== TASK DIRECTIONS ==
Exactness is required. Restate every entry as written.

Items from a dataset
◆ ◆ ◆ ◆ ◆

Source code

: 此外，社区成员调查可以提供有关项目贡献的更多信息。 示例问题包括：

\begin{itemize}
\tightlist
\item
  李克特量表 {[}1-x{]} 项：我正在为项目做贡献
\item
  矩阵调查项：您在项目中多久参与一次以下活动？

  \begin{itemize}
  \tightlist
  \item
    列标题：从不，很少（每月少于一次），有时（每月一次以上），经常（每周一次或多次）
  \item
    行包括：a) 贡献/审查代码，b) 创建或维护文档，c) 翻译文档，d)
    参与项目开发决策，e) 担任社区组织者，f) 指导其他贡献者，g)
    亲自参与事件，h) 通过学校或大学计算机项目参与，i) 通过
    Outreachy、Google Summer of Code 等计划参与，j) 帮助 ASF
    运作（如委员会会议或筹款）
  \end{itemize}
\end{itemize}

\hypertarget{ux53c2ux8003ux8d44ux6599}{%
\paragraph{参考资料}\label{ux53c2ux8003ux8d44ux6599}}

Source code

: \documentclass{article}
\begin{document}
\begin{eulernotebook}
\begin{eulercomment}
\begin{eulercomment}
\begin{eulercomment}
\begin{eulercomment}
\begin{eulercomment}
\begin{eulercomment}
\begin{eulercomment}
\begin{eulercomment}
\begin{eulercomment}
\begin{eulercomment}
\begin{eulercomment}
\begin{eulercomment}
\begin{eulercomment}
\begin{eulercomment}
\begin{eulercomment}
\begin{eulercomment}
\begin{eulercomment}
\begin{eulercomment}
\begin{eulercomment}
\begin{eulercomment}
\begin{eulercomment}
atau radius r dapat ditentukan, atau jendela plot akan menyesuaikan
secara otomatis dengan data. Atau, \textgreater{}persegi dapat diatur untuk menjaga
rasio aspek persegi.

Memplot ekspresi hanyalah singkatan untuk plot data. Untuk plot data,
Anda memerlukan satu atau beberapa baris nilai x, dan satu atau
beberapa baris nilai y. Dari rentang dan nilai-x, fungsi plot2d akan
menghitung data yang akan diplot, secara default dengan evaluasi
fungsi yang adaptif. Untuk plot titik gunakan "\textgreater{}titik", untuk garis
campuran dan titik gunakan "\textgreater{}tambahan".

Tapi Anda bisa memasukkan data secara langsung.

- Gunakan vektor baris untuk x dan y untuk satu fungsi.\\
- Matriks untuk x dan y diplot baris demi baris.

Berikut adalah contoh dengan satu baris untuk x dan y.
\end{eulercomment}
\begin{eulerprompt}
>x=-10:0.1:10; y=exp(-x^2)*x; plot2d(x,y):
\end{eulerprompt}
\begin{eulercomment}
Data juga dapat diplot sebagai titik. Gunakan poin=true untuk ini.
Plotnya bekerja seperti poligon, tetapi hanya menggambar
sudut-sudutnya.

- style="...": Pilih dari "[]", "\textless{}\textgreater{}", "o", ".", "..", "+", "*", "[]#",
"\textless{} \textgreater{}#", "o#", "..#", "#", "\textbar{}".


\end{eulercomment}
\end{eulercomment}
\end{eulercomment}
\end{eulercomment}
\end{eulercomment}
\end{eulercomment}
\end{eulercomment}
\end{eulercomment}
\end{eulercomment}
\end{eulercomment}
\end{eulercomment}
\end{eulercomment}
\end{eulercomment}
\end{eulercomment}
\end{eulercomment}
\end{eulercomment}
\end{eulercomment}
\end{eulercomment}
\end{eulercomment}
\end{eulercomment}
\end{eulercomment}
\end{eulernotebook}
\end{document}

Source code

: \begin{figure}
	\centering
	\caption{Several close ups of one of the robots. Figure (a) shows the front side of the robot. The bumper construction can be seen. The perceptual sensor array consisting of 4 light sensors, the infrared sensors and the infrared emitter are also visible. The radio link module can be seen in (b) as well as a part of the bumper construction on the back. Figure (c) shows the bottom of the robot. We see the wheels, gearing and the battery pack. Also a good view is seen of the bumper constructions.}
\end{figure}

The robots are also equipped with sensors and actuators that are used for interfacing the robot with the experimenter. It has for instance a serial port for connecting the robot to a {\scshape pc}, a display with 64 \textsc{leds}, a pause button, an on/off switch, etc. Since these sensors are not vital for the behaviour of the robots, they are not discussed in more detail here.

◆ ◆ ◆ ◆ ◆

== FINISHED EXERCISE ==
Source code

: 此外，社区成员调查可以提供有关项目贡献的更多信息。 示例问题包括：

\begin{itemize}
\tightlist
\item
  李克特量表 {[}1-x{]} 项：我正在为项目做贡献
\item
  矩阵调查项：您在项目中多久参与一次以下活动？

  \begin{itemize}
  \tightlist
  \item
    列标题：从不，很少（每月少于一次），有时（每月一次以上），经常（每周一次或多次）
  \item
    行包括：a) 贡献/审查代码，b) 创建或维护文档，c) 翻译文档，d)
    参与项目开发决策，e) 担任社区组织者，f) 指导其他贡献者，g)
    亲自参与事件，h) 通过学校或大学计算机项目参与，i) 通过
    Outreachy、Google Summer of Code 等计划参与，j) 帮助 ASF
    运作（如委员会会议或筹款）
  \end{itemize}
\end{itemize}

\hypertarget{ux53c2ux8003ux8d44ux6599}{%
\paragraph{参考资料}\label{ux53c2ux8003ux8d44ux6599}}

Source code

: \documentclass{article}
\begin{document}
\begin{eulernotebook}
\begin{eulercomment}
\begin{eulercomment}
\begin{eulercomment}
\begin{eulercomment}
\begin{eulercomment}
\begin{eulercomment}
\begin{eulercomment}
\begin{eulercomment}
\begin{eulercomment}
\begin{eulercomment}
\begin{eulercomment}
\begin{eulercomment}
\begin{eulercomment}
\begin{eulercomment}
\begin{eulercomment}
\begin{eulercomment}
\begin{eulercomment}
\begin{eulercomment}
\begin{eulercomment}
\begin{eulercomment}
\begin{eulercomment}
atau radius r dapat ditentukan, atau jendela plot akan menyesuaikan
secara otomatis dengan data. Atau, \textgreater{}persegi dapat diatur untuk menjaga
rasio aspek persegi.

Memplot ekspresi hanyalah singkatan untuk plot data. Untuk plot data,
Anda memerlukan satu atau beberapa baris nilai x, dan satu atau
beberapa baris nilai y. Dari rentang dan nilai-x, fungsi plot2d akan
menghitung data yang akan diplot, secara default dengan evaluasi
fungsi yang adaptif. Untuk plot titik gunakan "\textgreater{}titik", untuk garis
campuran dan titik gunakan "\textgreater{}tambahan".

Tapi Anda bisa memasukkan data secara langsung.

- Gunakan vektor baris untuk x dan y untuk satu fungsi.\\
- Matriks untuk x dan y diplot baris demi baris.

Berikut adalah contoh dengan satu baris untuk x dan y.
\end{eulercomment}
\begin{eulerprompt}
>x=-10:0.1:10; y=exp(-x^2)*x; plot2d(x,y):
\end{eulerprompt}
\begin{eulercomment}
Data juga dapat diplot sebagai titik. Gunakan poin=true untuk ini.
Plotnya bekerja seperti poligon, tetapi hanya menggambar
sudut-sudutnya.

- style="...": Pilih dari "[]", "\textless{}\textgreater{}", "o", ".", "..", "+", "*", "[]#",
"\textless{} \textgreater{}#", "o#", "..#", "#", "\textbar{}".


\end{eulercomment}
\end{eulercomment}
\end{eulercomment}
\end{eulercomment}
\end{eulercomment}
\end{eulercomment}
\end{eulercomment}
\end{eulercomment}
\end{eulercomment}
\end{eulercomment}
\end{eulercomment}
\end{eulercomment}
\end{eulercomment}
\end{eulercomment}
\end{eulercomment}
\end{eulercomment}
\end{eulercomment}
\end{eulercomment}
\end{eulercomment}
\end{eulercomment}
\end{eulercomment}
\end{eulernotebook}
\end{document}

Source code

: \begin{figure}
	\centering
	\caption{Several close ups of one of the robots. Figure (a) shows the front side of the robot. The bumper construction can be seen. The perceptual sensor array consisting of 4 light sensors, the infrared sensors and the infrared emitter are also visible. The radio link module can be seen in (b) as well as a part of the bumper construction on the back. Figure (c) shows the bottom of the robot. We see the wheels, gearing and the battery pack. Also a good view is seen of the bumper constructions.}
\end{figure}

The robots are also equipped with sensors and actuators that are used for interfacing the robot with the experimenter. It has for instance a serial port for connecting the robot to a {\scshape pc}, a display with 64 \textsc{leds}, a pause button, an on/off switch, etc. Since these sensors are not vital for the behaviour of the robots, they are not discussed in more detail here.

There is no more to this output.